(DATA SUPPLIED)

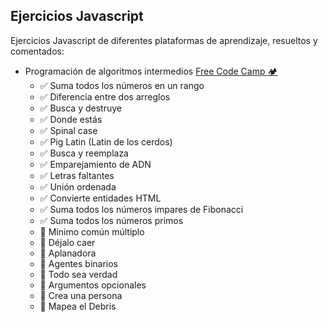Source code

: ## Ejercicios Javascript

Ejercicios Javascript de diferentes plataformas de aprendizaje, resueltos y comentados:

* Programación de algoritmos intermedios [Free Code Camp :camping:](https://www.freecodecamp.org/espanol/learn/javascript-algorithms-and-data-structures/)
    * ✅ Suma todos los números en un rango
    * ✅ Diferencia entre dos arreglos
    * ✅ Busca y destruye
    * ✅ Donde estás
    * ✅ Spinal case
    * ✅ Pig Latin (Latin de los cerdos)
    * ✅ Busca y reemplaza
    * ✅ Emparejamiento de ADN
    * ✅ Letras faltantes
    * ✅ Unión ordenada
    * ✅ Convierte entidades HTML
    * ✅ Suma todos los números impares de Fibonacci
    * ✅ Suma todos los números primos
    * 🔲 Mínimo común múltiplo
    * 🔲 Déjalo caer
    * 🔲 Aplanadora
    * 🔲 Agentes binarios
    * 🔲 Todo sea verdad
    * 🔲 Argumentos opcionales
    * 🔲 Crea una persona
    * 🔲 Mapea el Debris
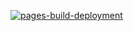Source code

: [![pages-build-deployment](https://github.com/COMP1632JohnU/jnusassociates-website/actions/workflows/pages/pages-build-deployment/badge.svg)](https://github.com/COMP1632JohnU/jnusassociates-website/actions/workflows/pages/pages-build-deployment)
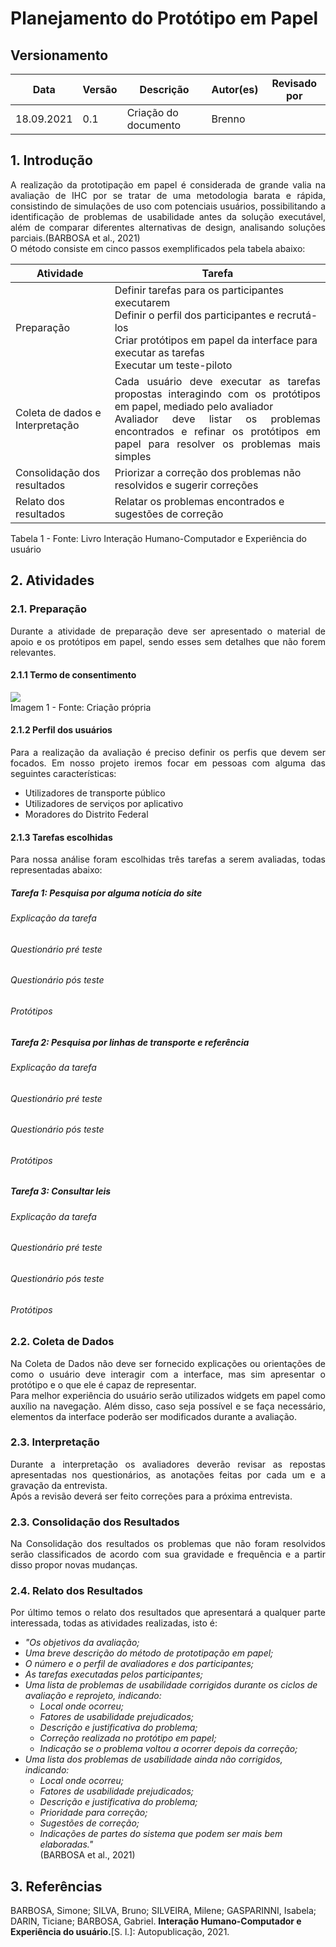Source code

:# Planejamento do Protótipo em Papel

## Versionamento

Data | Versão | Descrição | Autor(es) | Revisado por
---|---|---|---|---
18.09.2021 | 0.1 | Criação do documento | Brenno | 

## 1. Introdução
<div style="text-align: justify">A realização da prototipação em papel é considerada de grande valia na avaliação de IHC por se tratar de uma metodologia barata e rápida, consistindo de simulações de uso com potenciais usuários, possibilitando a identificação de problemas de usabilidade antes da solução executável, além de comparar diferentes alternativas de design, analisando soluções parciais.(BARBOSA et al., 2021)<br>
O método consiste em cinco passos exemplificados pela tabela abaixo:
</div>

Atividade | Tarefa 
---|---
Preparação | Definir tarefas para os participantes executarem<br> Definir o perfil dos participantes e recrutá-los<br> Criar protótipos em papel da interface para executar as tarefas<br> Executar um teste-piloto
Coleta de dados e Interpretação |  <div style="text-align: justify">Cada usuário deve executar as tarefas propostas interagindo com os protótipos em papel, mediado pelo avaliador<br> Avaliador deve listar os problemas encontrados e refinar os protótipos em papel para resolver os problemas mais simples</div>
Consolidação dos resultados |  Priorizar a correção dos problemas não resolvidos e sugerir correções
Relato dos resultados | Relatar os problemas encontrados e sugestões de correção

Tabela 1 - Fonte: Livro Interação Humano-Computador e Experiência do usuário

## 2. Atividades

### 2.1. Preparação
<div style="text-align: justify">Durante a atividade de preparação deve ser apresentado o material de apoio e os protótipos em papel, sendo esses sem detalhes que não forem relevantes.</div>

#### 2.1.1 Termo de consentimento
<img src="images/termoDeConsentimento.png"><br>
Imagem 1 - Fonte: Criação própria

#### 2.1.2 Perfil dos usuários
<div style="text-align: justify">Para a realização da avaliação é preciso definir os perfis que devem ser focados. Em nosso projeto iremos focar em pessoas com alguma das seguintes características:</div>
<ul>
    <li>Utilizadores de transporte público</li>
    <li>Utilizadores de serviços por aplicativo</li>
    <li>Moradores do Distrito Federal</li>
</ul>

#### 2.1.3 Tarefas escolhidas
<div style="text-align: justify"> Para nossa análise foram escolhidas três tarefas a serem avaliadas, todas representadas abaixo:</div>

##### Tarefa 1: Pesquisa por alguma notícia do site
###### Explicação da tarefa
###### Questionário pré teste
###### Questionário pós teste
###### Protótipos

##### Tarefa 2: Pesquisa por linhas de transporte e referência
###### Explicação da tarefa
###### Questionário pré teste
###### Questionário pós teste
###### Protótipos

##### Tarefa 3: Consultar leis
###### Explicação da tarefa
###### Questionário pré teste
###### Questionário pós teste
###### Protótipos

### 2.2. Coleta de Dados
<div style="text-align: justify"> Na Coleta de Dados não deve ser fornecido explicações ou orientações de como o usuário deve interagir com a interface, mas sim apresentar o protótipo e o que ele é capaz de representar.</div>
<div style="text-align: justify"> Para melhor experiência do usuário serão utilizados widgets em papel como auxílio na navegação. Além disso, caso seja possível e se faça necessário, elementos da interface poderão ser modificados durante a avaliação.</div>

### 2.3. Interpretação
<div style="text-align: justify">Durante a interpretação os avaliadores deverão revisar as repostas apresentadas nos questionários, as anotações feitas por cada um e a gravação da entrevista.</div>
<div style="text-align: justify"> Após a revisão deverá ser feito correções para a próxima entrevista.</div>

### 2.3. Consolidação dos Resultados
<div style="text-align: justify"> Na Consolidação dos resultados os problemas que não foram resolvidos serão classificados de acordo com sua gravidade e frequência e a partir disso propor novas mudanças.</div>

### 2.4. Relato dos Resultados
<div style="text-align: justify"> Por último temos o relato dos resultados que apresentará a qualquer parte interessada, todas as atividades realizadas, isto é:</div>
<i>
<ul>
    <li>"Os objetivos da avaliação;</li>
    <li>Uma breve descrição do método de prototipação em papel;</li>
    <li>O número e o perfil de avaliadores e dos participantes;</li>
    <li>As tarefas executadas pelos participantes;</li>
    <li>Uma lista de problemas de usabilidade corrigidos durante os ciclos de avaliação e reprojeto, indicando:
        <ul>
            <li>Local onde ocorreu;</li>
            <li>Fatores de usabilidade prejudicados;</li>
            <li>Descrição e justificativa do problema;</li>
            <li>Correção realizada no protótipo em papel;</li>
            <li>Indicação se o problema voltou a ocorrer depois da correção;</li>
        </ul>
    </li>
        <li>Uma lista dos problemas de usabilidade ainda não corrigidos, indicando:
        <ul>
            <li>Local onde ocorreu;</li>
            <li>Fatores de usabilidade prejudicados;</li>
            <li>Descrição e justificativa do problema;</li>
            <li>Prioridade para correção;</li>
            <li>Sugestões de correção;</li>
            <li>Indicações de partes do sistema que podem ser mais bem elaboradas."</li></i>(BARBOSA et al., 2021)
        </ul>
    </li>
</ul>

## 3. Referências
BARBOSA, Simone; SILVA, Bruno; SILVEIRA, Milene; GASPARINNI, Isabela; DARIN, Ticiane; BARBOSA, Gabriel. <b>Interação Humano-Computador e Experiência do usuário.</b>[S. l.]: Autopublicação, 2021.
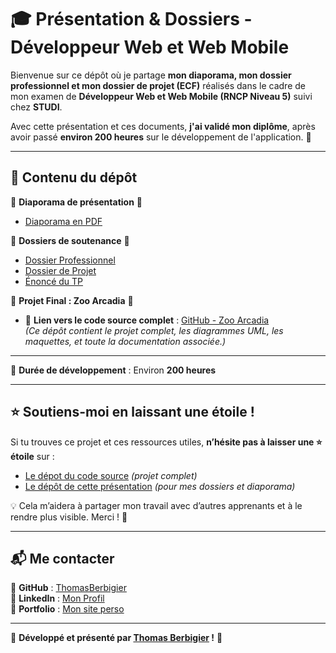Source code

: # 🎓 Présentation & Dossiers - Développeur Web et Web Mobile  

Bienvenue sur ce dépôt où je partage **mon diaporama, mon dossier professionnel et mon dossier de projet (ECF)** réalisés dans le cadre de mon examen de **Développeur Web et Web Mobile (RNCP Niveau 5)** suivi chez **STUDI**.  

Avec cette présentation et ces documents, **j'ai validé mon diplôme**, après avoir passé **environ 200 heures** sur le développement de l'application. 🚀  

---

## 📂 Contenu du dépôt  

📌 **Diaporama de présentation** 📄  
- [Diaporama en PDF](Présentation.pdf)  

📌 **Dossiers de soutenance** 📁  
- [Dossier Professionnel](Dossier_professionnel_Berbigier_Thomas_DWWM_NOVDEC2024.pdf)  
- [Dossier de Projet](Dossier_Projet_DWWM_Thomas_Berbigier.pdf)  
- [Énoncé du TP](Enoncé_TP–Développeur_Web_et_Web_Mobile-1.pdf)  

📌 **Projet Final : Zoo Arcadia** 🦁  
- 🔗 **Lien vers le code source complet** : [GitHub - Zoo Arcadia](https://github.com/ThomasBerbigier/ECF-ZOO-ARCADIA)  
  *(Ce dépôt contient le projet complet, les diagrammes UML, les maquettes, et toute la documentation associée.)*  

--- 

📌 **Durée de développement** : Environ **200 heures**  

---

## ⭐ Soutiens-moi en laissant une étoile !  

Si tu trouves ce projet et ces ressources utiles, **n’hésite pas à laisser une ⭐ étoile** sur :  
- [Le dépot du code source](https://github.com/ThomasBerbigier/ECF-ZOO-ARCADIA) *(projet complet)*  
- [Le dépôt de cette présentation](https://github.com/ThomasBerbigier/Diaporama-Developpeur-Web) *(pour mes dossiers et diaporama)*  

💡 Cela m’aidera à partager mon travail avec d’autres apprenants et à le rendre plus visible. Merci ! 🙌  

---

## 📬 Me contacter  

📍 **GitHub** : [ThomasBerbigier](https://github.com/ThomasBerbigier)  
📍 **LinkedIn** : [Mon Profil](https://www.linkedin.com/in/thomas-berbigier/)  
📍 **Portfolio** : [Mon site perso](https://thomasberbigier.netlify.app/) 

---

🎯 **Développé et présenté par [Thomas Berbigier](https://github.com/ThomasBerbigier) !** 🚀  
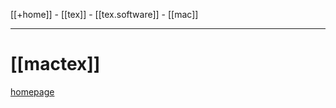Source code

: [[+home]] -  [[tex]] - [[tex.software]] - [[mac]]

---

# [[mactex]]

[homepage](https://tug.org/mactex/)
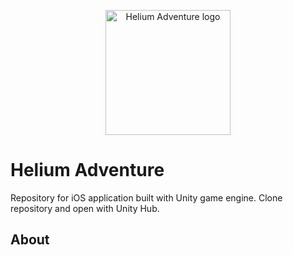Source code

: <p align="center">
  <img width="200" src="https://github.com/sharm588/Helium-Adventure/blob/master/HeliumIcon1024x1024.png?raw=true" alt="Helium Adventure logo">
</p>

# Helium Adventure
Repository for iOS application built with Unity game engine. Clone repository and open with Unity Hub.

## About

    
    
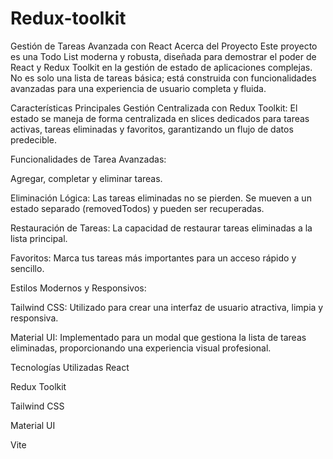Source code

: # Redux-toolkit

Gestión de Tareas Avanzada con React
Acerca del Proyecto
Este proyecto es una Todo List moderna y robusta, diseñada para demostrar el poder de React y Redux Toolkit en la gestión de estado de aplicaciones complejas. No es solo una lista de tareas básica; está construida con funcionalidades avanzadas para una experiencia de usuario completa y fluida.

Características Principales
Gestión Centralizada con Redux Toolkit: El estado se maneja de forma centralizada en slices dedicados para tareas activas, tareas eliminadas y favoritos, garantizando un flujo de datos predecible.

Funcionalidades de Tarea Avanzadas:

Agregar, completar y eliminar tareas.

Eliminación Lógica: Las tareas eliminadas no se pierden. Se mueven a un estado separado (removedTodos) y pueden ser recuperadas.

Restauración de Tareas: La capacidad de restaurar tareas eliminadas a la lista principal.

Favoritos: Marca tus tareas más importantes para un acceso rápido y sencillo.

Estilos Modernos y Responsivos:

Tailwind CSS: Utilizado para crear una interfaz de usuario atractiva, limpia y responsiva.

Material UI: Implementado para un modal que gestiona la lista de tareas eliminadas, proporcionando una experiencia visual profesional.

Tecnologías Utilizadas
React

Redux Toolkit

Tailwind CSS

Material UI

Vite


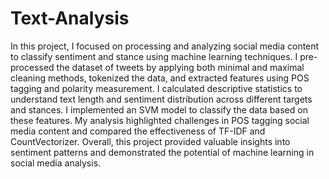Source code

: # Text-Analysis

In this project, I focused on processing and analyzing social media content to classify sentiment and stance using machine learning techniques. I pre-processed the dataset of tweets by applying both minimal and maximal cleaning methods, tokenized the data, and extracted features using POS tagging and polarity measurement. I calculated descriptive statistics to understand text length and sentiment distribution across different targets and stances. I implemented an SVM model to classify the data based on these features. My analysis highlighted challenges in POS tagging social media content and compared the effectiveness of TF-IDF and CountVectorizer. Overall, this project provided valuable insights into sentiment patterns and demonstrated the potential of machine learning in social media analysis.
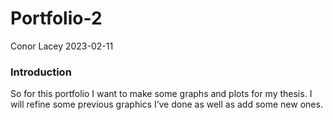 Portfolio-2
================
Conor Lacey
2023-02-11

### Introduction

So for this portfolio I want to make some graphs and plots for my
thesis. I will refine some previous graphics I’ve done as well as add
some new ones.
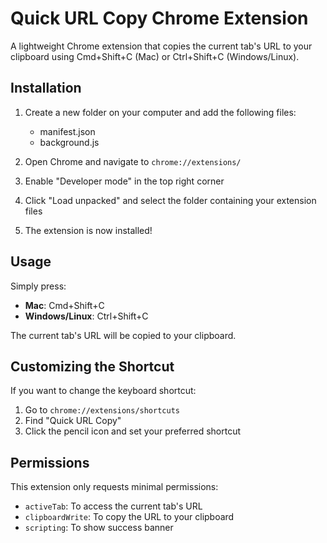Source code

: # Quick URL Copy Chrome Extension

A lightweight Chrome extension that copies the current tab's URL to your clipboard using Cmd+Shift+C (Mac) or Ctrl+Shift+C (Windows/Linux).

## Installation

1. Create a new folder on your computer and add the following files:
   - manifest.json
   - background.js

2. Open Chrome and navigate to `chrome://extensions/`

3. Enable "Developer mode" in the top right corner

4. Click "Load unpacked" and select the folder containing your extension files

5. The extension is now installed!

## Usage

Simply press:
- **Mac**: Cmd+Shift+C
- **Windows/Linux**: Ctrl+Shift+C

The current tab's URL will be copied to your clipboard.

## Customizing the Shortcut

If you want to change the keyboard shortcut:
1. Go to `chrome://extensions/shortcuts`
2. Find "Quick URL Copy"
3. Click the pencil icon and set your preferred shortcut

## Permissions

This extension only requests minimal permissions:
- `activeTab`: To access the current tab's URL
- `clipboardWrite`: To copy the URL to your clipboard
- `scripting`: To show success banner
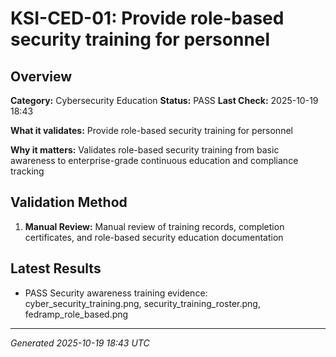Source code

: # KSI-CED-01: Provide role-based security training for personnel

## Overview

**Category:** Cybersecurity Education
**Status:** PASS
**Last Check:** 2025-10-19 18:43

**What it validates:** Provide role-based security training for personnel

**Why it matters:** Validates role-based security training from basic awareness to enterprise-grade continuous education and compliance tracking

## Validation Method

1. **Manual Review:** Manual review of training records, completion certificates, and role-based security education documentation

## Latest Results

- PASS Security awareness training evidence: cyber_security_training.png, security_training_roster.png, fedramp_role_based.png

---
*Generated 2025-10-19 18:43 UTC*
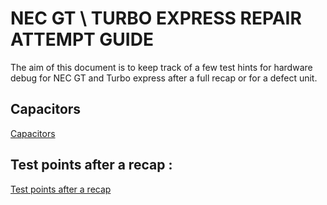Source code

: # NEC GT \ TURBO EXPRESS REPAIR ATTEMPT GUIDE

The aim of this document is to keep track of a few test hints for hardware debug for NEC GT and Turbo express after a full recap or for a defect unit.


## Capacitors

[Capacitors](capacitors.md)


## Test points after a recap :

[Test points after a recap](test_points.md)



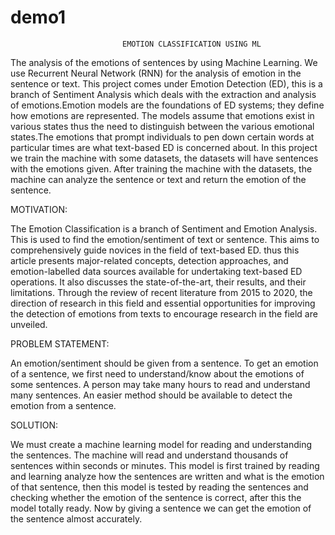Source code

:# demo1
                             EMOTION CLASSIFICATION USING ML
                             
The analysis of the emotions of sentences by using Machine Learning. We use Recurrent Neural Network (RNN) for the analysis of emotion in the sentence or text. This project comes under Emotion Detection (ED), this is a branch of Sentiment Analysis which deals with the extraction and analysis of emotions.Emotion models are the foundations of ED systems; they define how emotions are represented. The models assume that emotions exist in various states thus the need to distinguish between the various emotional states.The emotions that prompt individuals to pen down certain words at particular times are what text-based ED is concerned about. In this project we train the machine with some datasets, the datasets will have sentences with the emotions given. After training the machine with the datasets, the machine can analyze the sentence or text and return the emotion of the sentence.


  MOTIVATION:
  
The Emotion Classification is a branch of Sentiment and Emotion Analysis. This is used to find the emotion/sentiment of text or sentence. This aims to comprehensively guide novices in the field of text-based ED. thus this article presents major-related concepts, detection approaches, and emotion-labelled data sources available for undertaking text-based ED operations. It also discusses the state-of-the-art, their results, and their limitations. Through the review of recent literature from 2015 to 2020, the direction of research in this field and essential opportunities for improving the detection of emotions from texts to encourage research in the field are unveiled.


PROBLEM STATEMENT:

An emotion/sentiment should be given from a sentence. To get an emotion of a sentence, we first need to understand/know about the emotions of some sentences. A person may take many hours to read and understand many sentences. An easier method should be available to detect the emotion from a sentence.


SOLUTION:

We must create a machine learning model for reading and understanding the sentences. The machine will read and understand thousands of sentences within seconds or minutes.
This model is first trained by reading and learning analyze how the sentences are written and what is the emotion of that sentence, then this model is tested by reading the sentences and checking whether the emotion of the sentence is correct, after this the model totally ready. Now by giving a sentence we can get the emotion of the sentence almost accurately.






  


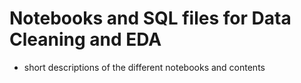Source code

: # Notebooks and SQL files for Data Cleaning and EDA
- short descriptions of the different notebooks and contents
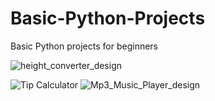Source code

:# Basic-Python-Projects
Basic Python projects for beginners



![height_converter_design](https://user-images.githubusercontent.com/81948816/123663540-1ec4d280-d854-11eb-84f7-afce8f26be1c.png)

![Tip Calculator](https://user-images.githubusercontent.com/81948816/123671353-cbef1900-d85b-11eb-9d33-8d020e223ebb.png)
![Mp3_Music_Player_design](https://user-images.githubusercontent.com/81948816/124307288-3f0ecd00-db85-11eb-9caa-cc2779cfe405.jpg)
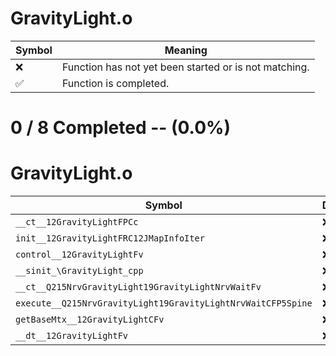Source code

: # GravityLight.o
| Symbol | Meaning 
| ------------- | ------------- 
| :x: | Function has not yet been started or is not matching. 
| :white_check_mark: | Function is completed. 


# 0 / 8 Completed -- (0.0%)
# GravityLight.o
| Symbol | Decompiled? |
| ------------- | ------------- |
| `__ct__12GravityLightFPCc` | :x: |
| `init__12GravityLightFRC12JMapInfoIter` | :x: |
| `control__12GravityLightFv` | :x: |
| `__sinit_\GravityLight_cpp` | :x: |
| `__ct__Q215NrvGravityLight19GravityLightNrvWaitFv` | :x: |
| `execute__Q215NrvGravityLight19GravityLightNrvWaitCFP5Spine` | :x: |
| `getBaseMtx__12GravityLightCFv` | :x: |
| `__dt__12GravityLightFv` | :x: |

(End DATA SUPPLIED)

» **YOUR OBJECTIVE**
Using only the data above, copy out the lines that include the word "entrevista".

» **RESULT OF THIS TASK**
<div style="text-align: justify">Durante a interpretação os avaliadores deverão revisar as repostas apresentadas nos questionários, as anotações feitas por cada um e a gravação da entrevista.</div>
<div style="text-align: justify"> Após a revisão deverá ser feito correções para a próxima entrevista.</div>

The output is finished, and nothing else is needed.